Entries shown.
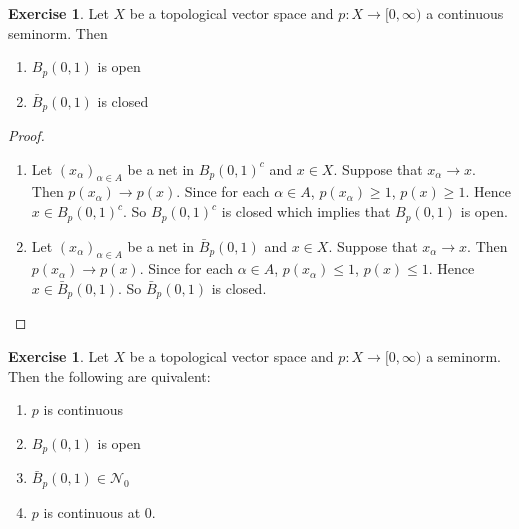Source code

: \documentclass[12pt]{amsart}
\theoremstyle{definition}
\newtheorem{ex}[definition]{Exercise}
\newcommand{\al}{\alpha}
\newcommand{\MN}{\mathcal{N}}
\newcommand{\Rg}{[0,\infty)}
\DeclareMathOperator*{\0}{\mbf{0}}
\DeclareMathOperator*{\1}{\mbf{1}}
\begin{document}
	\begin{ex}
		Let $X$ be a topological vector space and $p:X \rightarrow \Rg$ a continuous seminorm. Then 
		\begin{enumerate}
			\item $B_p(0,1)$ is open 
			\item $\bar{B}_p(0,1)$ is closed
		\end{enumerate}
	\end{ex}

	\begin{proof}\
		\begin{enumerate}
			\item Let $(x_{\al})_{\al \in A}$ be a net in $B_p(0,1)^c$ and $x \in X$. Suppose that $x_{\al} \rightarrow x$. Then $p(x_{\al}) \rightarrow p(x)$. Since for each $\al \in A$, $p(x_{\al}) \geq 1$, $p(x) \geq 1$. Hence $x \in B_p(0,1)^c$. So $B_p(0,1)^c$ is closed which implies that $B_p(0,1)$ is open.
			\item Let $(x_{\al})_{\al \in A}$ be a net in $\bar{B}_p(0,1)$ and $x \in X$. Suppose that $x_{\al} \rightarrow x$. Then $p(x_{\al}) \rightarrow p(x)$. Since for each $\al \in A$, $p(x_{\al}) \leq 1$, $p(x) \leq 1$. Hence $x \in \bar{B}_p(0,1)$. So $\bar{B}_p(0,1)$ is closed.
		\end{enumerate}
	\end{proof}

	\begin{ex}
		Let $X$ be a topological vector space and $p:X \rightarrow \Rg$ a seminorm. Then the following are quivalent:
		\begin{enumerate}
			\item $p$ is continuous
			\item $B_p(0,1)$ is open
			\item $\bar{B}_p(0,1) \in \MN_0$ 
			\item $p$ is continuous at $0$. 
		\end{enumerate}
	\end{ex}
\end{document}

To do. Would you report every line of the entries above containing the word "item"?

Answer area.
			\item $B_p(0,1)$ is open 
			\item $\bar{B}_p(0,1)$ is closed
			\item Let $(x_{\al})_{\al \in A}$ be a net in $B_p(0,1)^c$ and $x \in X$. Suppose that $x_{\al} \rightarrow x$. Then $p(x_{\al}) \rightarrow p(x)$. Since for each $\al \in A$, $p(x_{\al}) \geq 1$, $p(x) \geq 1$. Hence $x \in B_p(0,1)^c$. So $B_p(0,1)^c$ is closed which implies that $B_p(0,1)$ is open.
			\item Let $(x_{\al})_{\al \in A}$ be a net in $\bar{B}_p(0,1)$ and $x \in X$. Suppose that $x_{\al} \rightarrow x$. Then $p(x_{\al}) \rightarrow p(x)$. Since for each $\al \in A$, $p(x_{\al}) \leq 1$, $p(x) \leq 1$. Hence $x \in \bar{B}_p(0,1)$. So $\bar{B}_p(0,1)$ is closed.
			\item $p$ is continuous
			\item $B_p(0,1)$ is open
			\item $\bar{B}_p(0,1) \in \MN_0$ 
			\item $p$ is continuous at $0$. 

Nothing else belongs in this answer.